街並みウォッチャーや建築関係者にはそれなりに注目されていて、やはりそのユニークさや現存する建物の希少性から、価値が見直されているようです。

■銅板建築は何軒残っているか
看板建築のうち、とくに銅板建築に限ると、現存する建築物の数はどのくらいあるのでしょうか。一説によると80軒~100軒だとか、ある報道では50軒程度しかないとかされていました。でもちょっとわかる範囲で数えてみると、もう少し数は多いようです。

ここ1カ月くらい、都心(神田周辺)と都内南部(品川旧東海道地域など)で目に入る銅板建築の店を実見して数えてみた(写真を撮ってみた)のですが、すでに40軒ほど発見できています。文献や私の過去の記憶から(まだ実際に現場で改めて確認したわけではない)銅板建築の店を加えると70軒以上にはなるでしょうか。銅板建築は一般に集中して存在しており、目立つ1軒の近辺には文献などに載っていない銅板建築が結構存在しています。
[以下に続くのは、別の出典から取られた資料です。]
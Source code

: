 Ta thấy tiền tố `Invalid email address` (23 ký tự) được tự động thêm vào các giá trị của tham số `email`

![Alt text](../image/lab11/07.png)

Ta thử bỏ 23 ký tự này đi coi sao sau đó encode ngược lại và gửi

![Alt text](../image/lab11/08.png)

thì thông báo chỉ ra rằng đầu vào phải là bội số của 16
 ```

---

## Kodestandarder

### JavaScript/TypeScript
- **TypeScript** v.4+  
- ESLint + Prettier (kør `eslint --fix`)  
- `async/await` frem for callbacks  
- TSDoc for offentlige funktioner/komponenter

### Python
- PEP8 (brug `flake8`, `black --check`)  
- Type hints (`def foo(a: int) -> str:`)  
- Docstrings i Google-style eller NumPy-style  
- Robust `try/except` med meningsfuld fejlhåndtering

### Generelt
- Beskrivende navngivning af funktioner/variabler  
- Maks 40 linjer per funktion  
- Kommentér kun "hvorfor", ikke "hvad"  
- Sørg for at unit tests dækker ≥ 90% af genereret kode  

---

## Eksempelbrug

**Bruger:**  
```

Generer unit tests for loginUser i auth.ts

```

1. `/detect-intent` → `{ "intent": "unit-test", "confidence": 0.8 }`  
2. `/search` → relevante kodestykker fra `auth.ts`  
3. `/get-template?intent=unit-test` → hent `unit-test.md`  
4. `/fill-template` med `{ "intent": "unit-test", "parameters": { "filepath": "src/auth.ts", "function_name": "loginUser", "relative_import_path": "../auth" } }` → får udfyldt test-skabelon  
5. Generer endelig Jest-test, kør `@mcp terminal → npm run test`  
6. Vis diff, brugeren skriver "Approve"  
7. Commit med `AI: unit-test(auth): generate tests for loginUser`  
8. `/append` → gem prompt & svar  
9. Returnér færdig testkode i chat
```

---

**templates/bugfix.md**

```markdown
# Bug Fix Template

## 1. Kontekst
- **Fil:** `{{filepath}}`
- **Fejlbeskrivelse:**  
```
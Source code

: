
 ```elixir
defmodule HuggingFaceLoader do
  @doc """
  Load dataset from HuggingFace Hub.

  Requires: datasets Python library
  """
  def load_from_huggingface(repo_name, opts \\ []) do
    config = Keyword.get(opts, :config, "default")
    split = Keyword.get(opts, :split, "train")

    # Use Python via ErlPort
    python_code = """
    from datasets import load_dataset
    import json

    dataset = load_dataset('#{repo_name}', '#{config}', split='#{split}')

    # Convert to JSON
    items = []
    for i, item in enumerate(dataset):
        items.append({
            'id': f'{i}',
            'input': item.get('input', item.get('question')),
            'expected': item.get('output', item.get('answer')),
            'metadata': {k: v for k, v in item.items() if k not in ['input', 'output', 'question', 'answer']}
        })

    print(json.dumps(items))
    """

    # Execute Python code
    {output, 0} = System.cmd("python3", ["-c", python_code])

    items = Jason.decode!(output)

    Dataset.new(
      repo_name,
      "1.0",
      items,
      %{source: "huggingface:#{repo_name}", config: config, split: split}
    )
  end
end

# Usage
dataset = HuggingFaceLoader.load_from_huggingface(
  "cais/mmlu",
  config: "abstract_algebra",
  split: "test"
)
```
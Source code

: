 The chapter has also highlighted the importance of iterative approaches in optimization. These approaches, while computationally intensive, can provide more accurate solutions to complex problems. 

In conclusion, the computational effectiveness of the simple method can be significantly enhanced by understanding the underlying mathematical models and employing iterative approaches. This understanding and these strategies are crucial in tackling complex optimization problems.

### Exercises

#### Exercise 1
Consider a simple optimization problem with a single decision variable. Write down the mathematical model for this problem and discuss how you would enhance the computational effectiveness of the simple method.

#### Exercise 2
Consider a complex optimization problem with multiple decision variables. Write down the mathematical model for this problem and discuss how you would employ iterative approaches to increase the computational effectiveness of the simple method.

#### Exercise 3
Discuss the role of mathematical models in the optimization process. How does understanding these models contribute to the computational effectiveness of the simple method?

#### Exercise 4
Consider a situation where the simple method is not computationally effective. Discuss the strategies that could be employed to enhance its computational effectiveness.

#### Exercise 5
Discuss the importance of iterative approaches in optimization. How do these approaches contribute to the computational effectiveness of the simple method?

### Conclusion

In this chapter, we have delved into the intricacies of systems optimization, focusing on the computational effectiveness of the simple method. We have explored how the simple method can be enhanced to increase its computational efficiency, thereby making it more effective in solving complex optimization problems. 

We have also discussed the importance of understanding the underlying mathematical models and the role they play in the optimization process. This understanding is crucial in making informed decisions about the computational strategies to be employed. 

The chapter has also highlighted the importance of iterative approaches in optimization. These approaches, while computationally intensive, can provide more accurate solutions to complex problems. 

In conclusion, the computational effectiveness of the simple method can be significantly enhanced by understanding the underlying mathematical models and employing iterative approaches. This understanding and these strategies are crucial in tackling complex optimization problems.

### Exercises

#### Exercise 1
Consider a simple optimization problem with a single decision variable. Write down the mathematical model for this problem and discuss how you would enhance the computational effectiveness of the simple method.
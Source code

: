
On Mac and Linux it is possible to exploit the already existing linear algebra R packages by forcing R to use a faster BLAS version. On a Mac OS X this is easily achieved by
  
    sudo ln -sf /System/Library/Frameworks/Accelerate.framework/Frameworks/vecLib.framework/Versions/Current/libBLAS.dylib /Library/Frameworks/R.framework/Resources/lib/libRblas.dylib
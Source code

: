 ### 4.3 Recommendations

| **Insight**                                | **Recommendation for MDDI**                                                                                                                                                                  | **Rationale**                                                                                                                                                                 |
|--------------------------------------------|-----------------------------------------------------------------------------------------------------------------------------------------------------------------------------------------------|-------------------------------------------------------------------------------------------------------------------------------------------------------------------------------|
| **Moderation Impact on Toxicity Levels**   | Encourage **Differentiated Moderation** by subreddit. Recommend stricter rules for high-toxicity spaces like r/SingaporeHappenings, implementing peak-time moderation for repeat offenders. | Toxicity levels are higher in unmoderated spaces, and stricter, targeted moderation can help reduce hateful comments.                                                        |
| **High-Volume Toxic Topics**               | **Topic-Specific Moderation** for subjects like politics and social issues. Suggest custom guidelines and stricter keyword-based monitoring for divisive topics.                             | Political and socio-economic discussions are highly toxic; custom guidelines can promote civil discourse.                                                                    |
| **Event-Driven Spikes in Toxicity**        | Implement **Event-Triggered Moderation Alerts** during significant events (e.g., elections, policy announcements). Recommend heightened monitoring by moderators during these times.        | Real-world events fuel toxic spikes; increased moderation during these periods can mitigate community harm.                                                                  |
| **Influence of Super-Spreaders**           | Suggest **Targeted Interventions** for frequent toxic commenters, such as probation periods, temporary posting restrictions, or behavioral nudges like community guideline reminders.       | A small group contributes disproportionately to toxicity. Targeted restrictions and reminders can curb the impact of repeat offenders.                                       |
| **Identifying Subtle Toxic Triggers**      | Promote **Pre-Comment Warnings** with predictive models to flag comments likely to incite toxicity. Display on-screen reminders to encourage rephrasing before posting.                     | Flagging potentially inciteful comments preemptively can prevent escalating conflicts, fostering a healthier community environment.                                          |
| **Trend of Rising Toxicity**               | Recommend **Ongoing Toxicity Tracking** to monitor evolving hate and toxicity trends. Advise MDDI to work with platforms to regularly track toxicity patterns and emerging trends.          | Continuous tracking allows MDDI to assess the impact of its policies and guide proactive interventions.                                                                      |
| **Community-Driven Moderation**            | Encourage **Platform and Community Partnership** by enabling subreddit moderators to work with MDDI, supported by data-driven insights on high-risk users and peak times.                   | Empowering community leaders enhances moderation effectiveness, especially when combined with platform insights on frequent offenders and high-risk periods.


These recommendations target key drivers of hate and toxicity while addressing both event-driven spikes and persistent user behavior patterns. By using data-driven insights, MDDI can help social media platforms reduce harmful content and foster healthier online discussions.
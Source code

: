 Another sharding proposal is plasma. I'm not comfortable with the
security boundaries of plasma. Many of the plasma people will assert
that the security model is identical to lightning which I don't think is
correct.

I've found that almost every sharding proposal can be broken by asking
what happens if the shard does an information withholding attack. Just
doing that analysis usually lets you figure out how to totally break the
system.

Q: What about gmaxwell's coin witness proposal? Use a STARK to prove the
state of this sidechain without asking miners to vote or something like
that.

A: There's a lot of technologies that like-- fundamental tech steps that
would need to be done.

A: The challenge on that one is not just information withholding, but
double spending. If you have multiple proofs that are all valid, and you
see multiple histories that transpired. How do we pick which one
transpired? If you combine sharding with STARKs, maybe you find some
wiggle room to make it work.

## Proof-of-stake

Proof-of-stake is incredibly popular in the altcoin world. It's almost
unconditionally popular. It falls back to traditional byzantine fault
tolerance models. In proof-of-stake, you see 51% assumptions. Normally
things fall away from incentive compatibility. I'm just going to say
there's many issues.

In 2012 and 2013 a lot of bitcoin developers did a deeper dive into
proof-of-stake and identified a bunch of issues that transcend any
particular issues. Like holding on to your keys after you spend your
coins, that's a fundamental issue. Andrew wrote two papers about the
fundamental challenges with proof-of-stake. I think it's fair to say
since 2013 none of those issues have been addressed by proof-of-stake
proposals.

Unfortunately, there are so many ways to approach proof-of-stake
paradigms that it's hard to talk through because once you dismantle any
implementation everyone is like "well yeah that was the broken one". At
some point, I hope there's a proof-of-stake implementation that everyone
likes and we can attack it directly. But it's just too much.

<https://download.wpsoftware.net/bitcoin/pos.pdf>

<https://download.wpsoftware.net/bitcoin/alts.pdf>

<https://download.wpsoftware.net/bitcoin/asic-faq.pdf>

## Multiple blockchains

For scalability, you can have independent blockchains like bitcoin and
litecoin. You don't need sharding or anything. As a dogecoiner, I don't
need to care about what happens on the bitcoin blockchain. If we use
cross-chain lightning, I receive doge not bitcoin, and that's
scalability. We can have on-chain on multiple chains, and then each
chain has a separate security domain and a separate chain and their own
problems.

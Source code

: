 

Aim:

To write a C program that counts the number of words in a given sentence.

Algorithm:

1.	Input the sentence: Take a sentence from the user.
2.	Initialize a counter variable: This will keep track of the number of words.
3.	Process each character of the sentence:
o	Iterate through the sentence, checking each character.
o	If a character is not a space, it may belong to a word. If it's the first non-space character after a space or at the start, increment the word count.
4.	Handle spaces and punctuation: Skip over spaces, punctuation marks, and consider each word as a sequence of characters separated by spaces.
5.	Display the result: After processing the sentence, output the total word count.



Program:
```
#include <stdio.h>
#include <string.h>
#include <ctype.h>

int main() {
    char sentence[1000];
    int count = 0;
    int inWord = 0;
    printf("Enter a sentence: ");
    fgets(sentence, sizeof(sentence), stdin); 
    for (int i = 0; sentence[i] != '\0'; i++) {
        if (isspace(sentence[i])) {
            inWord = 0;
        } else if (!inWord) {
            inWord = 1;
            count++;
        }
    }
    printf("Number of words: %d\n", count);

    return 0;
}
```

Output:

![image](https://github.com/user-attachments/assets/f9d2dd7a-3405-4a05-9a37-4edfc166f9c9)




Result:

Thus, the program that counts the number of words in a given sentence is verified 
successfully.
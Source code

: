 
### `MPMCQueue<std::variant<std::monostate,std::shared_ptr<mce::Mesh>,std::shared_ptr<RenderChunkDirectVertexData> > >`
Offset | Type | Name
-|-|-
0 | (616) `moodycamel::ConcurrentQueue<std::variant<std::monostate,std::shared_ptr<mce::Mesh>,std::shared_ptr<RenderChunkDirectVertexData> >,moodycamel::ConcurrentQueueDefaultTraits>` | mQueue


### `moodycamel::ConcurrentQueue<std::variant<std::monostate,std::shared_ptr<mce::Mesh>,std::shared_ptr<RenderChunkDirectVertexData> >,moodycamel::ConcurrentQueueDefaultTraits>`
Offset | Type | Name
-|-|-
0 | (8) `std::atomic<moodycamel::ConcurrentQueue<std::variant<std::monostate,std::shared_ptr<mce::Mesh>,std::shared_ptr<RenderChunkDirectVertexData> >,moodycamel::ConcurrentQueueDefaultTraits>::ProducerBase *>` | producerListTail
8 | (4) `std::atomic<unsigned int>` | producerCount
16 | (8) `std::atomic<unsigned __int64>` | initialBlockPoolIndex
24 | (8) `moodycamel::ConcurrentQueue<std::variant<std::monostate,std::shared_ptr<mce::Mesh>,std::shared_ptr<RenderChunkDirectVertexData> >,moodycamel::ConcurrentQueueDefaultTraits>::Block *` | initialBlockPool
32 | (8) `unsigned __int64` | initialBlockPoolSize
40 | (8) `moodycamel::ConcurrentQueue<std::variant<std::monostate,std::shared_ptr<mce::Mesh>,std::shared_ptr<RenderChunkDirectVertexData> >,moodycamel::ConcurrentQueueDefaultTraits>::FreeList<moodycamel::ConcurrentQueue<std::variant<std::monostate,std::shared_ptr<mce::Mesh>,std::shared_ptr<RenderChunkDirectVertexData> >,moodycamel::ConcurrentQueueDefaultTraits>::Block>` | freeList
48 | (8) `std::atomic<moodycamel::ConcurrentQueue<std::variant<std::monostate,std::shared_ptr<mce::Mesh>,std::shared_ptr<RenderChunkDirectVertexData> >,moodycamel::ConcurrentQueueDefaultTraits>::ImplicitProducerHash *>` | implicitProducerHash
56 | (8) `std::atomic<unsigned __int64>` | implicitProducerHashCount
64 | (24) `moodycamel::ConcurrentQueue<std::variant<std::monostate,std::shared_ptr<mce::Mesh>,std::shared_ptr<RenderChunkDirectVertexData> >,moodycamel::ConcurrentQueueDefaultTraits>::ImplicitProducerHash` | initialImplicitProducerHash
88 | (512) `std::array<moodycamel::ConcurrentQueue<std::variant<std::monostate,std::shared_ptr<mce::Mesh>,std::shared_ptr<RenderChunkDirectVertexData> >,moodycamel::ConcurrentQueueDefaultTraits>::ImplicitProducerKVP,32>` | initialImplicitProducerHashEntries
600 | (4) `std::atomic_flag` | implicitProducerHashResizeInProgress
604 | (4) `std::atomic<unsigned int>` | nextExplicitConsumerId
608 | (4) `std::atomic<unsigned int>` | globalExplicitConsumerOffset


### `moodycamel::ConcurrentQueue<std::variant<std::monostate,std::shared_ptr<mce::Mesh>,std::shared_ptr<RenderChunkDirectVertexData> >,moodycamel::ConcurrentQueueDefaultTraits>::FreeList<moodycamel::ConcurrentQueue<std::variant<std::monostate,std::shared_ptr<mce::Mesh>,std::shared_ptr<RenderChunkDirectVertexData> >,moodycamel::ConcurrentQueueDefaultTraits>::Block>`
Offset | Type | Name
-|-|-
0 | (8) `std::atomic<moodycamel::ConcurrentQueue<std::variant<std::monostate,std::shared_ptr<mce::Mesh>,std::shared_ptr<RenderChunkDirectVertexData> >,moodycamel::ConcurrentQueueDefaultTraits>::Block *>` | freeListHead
まだ調査していない地域のことを勘案すると、都内だけでおそらく150軒~200軒はあるのではないかと推測しています。これまで撮影した銅板建築の写真の一部を一覧にして掲載しました。

銅板建築の写真一覧 (当website内)

まだ限定的に列挙しただけですが、いずれ少し説明も加えていく予定です。機会を見付けて銅板建築の写真を撮り、掲載数も増やすつもりです。

■希少価値に気付いて残してほしい
年々減りつつある銅板建築を保存して残せるのは、おそらく今が最後のチャンスでしょう。店舗作りのアイデアを探している専門家、再生を目指す中小商店の経営者、そしてなによりも今現在銅板建築に住んでいる方や家主。そうした関係者の方々には、その価値にぜひ気付いてほしいものです。